(Available data)

--*--

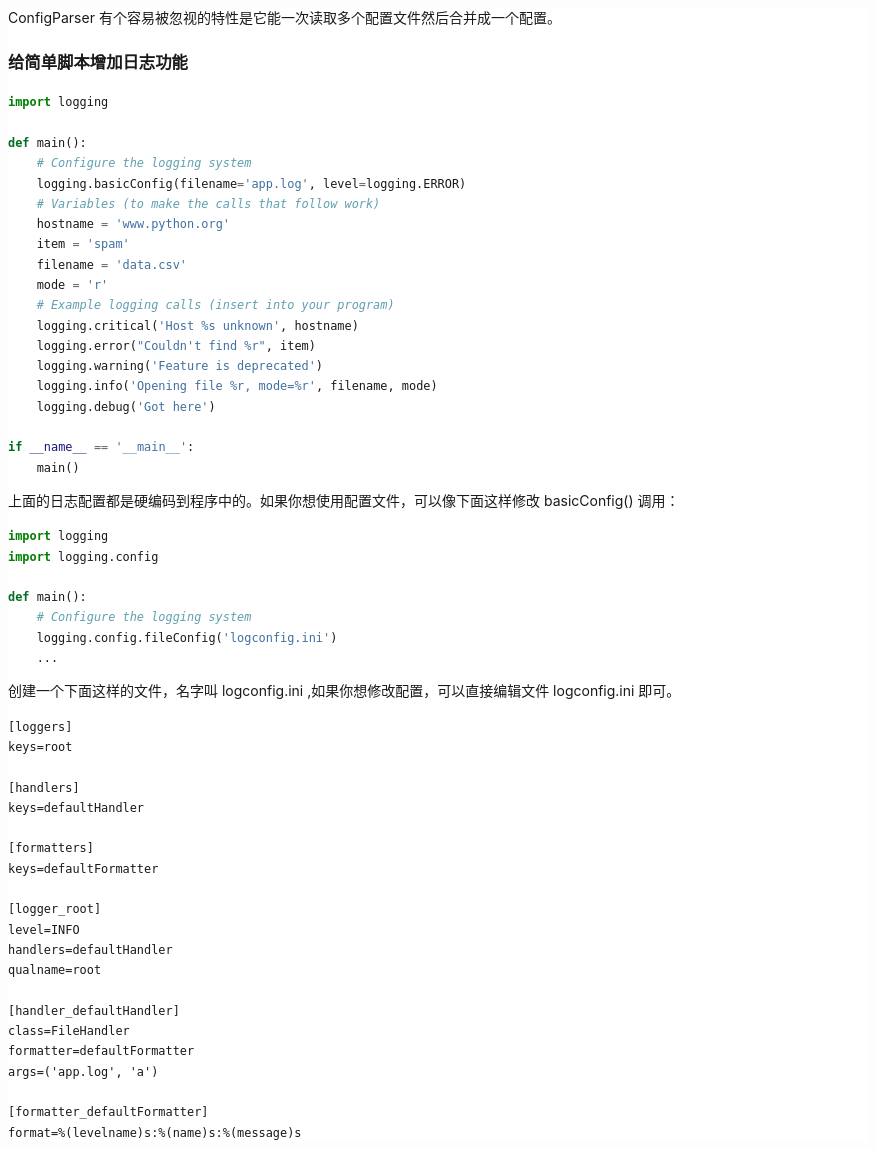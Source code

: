 ConfigParser 有个容易被忽视的特性是它能一次读取多个配置文件然后合并成一个配置。

### 给简单脚本增加日志功能
```python
import logging

def main():
    # Configure the logging system
    logging.basicConfig(filename='app.log', level=logging.ERROR)
    # Variables (to make the calls that follow work)
    hostname = 'www.python.org'
    item = 'spam'
    filename = 'data.csv'
    mode = 'r'
    # Example logging calls (insert into your program)
    logging.critical('Host %s unknown', hostname)
    logging.error("Couldn't find %r", item)
    logging.warning('Feature is deprecated')
    logging.info('Opening file %r, mode=%r', filename, mode)
    logging.debug('Got here')

if __name__ == '__main__':
    main()
```

上面的日志配置都是硬编码到程序中的。如果你想使用配置文件，可以像下面这样修改 basicConfig() 调用：
```python
import logging
import logging.config

def main():
    # Configure the logging system
    logging.config.fileConfig('logconfig.ini')
    ...
```

创建一个下面这样的文件，名字叫 logconfig.ini ,如果你想修改配置，可以直接编辑文件 logconfig.ini 即可。
```
[loggers]
keys=root

[handlers]
keys=defaultHandler

[formatters]
keys=defaultFormatter

[logger_root]
level=INFO
handlers=defaultHandler
qualname=root

[handler_defaultHandler]
class=FileHandler
formatter=defaultFormatter
args=('app.log', 'a')

[formatter_defaultFormatter]
format=%(levelname)s:%(name)s:%(message)s
```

--*--

(Work to complete) Find and copy each line of the listing above that holds the word "logconfig".

(Answer box)
    logging.config.fileConfig('logconfig.ini')
创建一个下面这样的文件，名字叫 logconfig.ini ,如果你想修改配置，可以直接编辑文件 logconfig.ini 即可。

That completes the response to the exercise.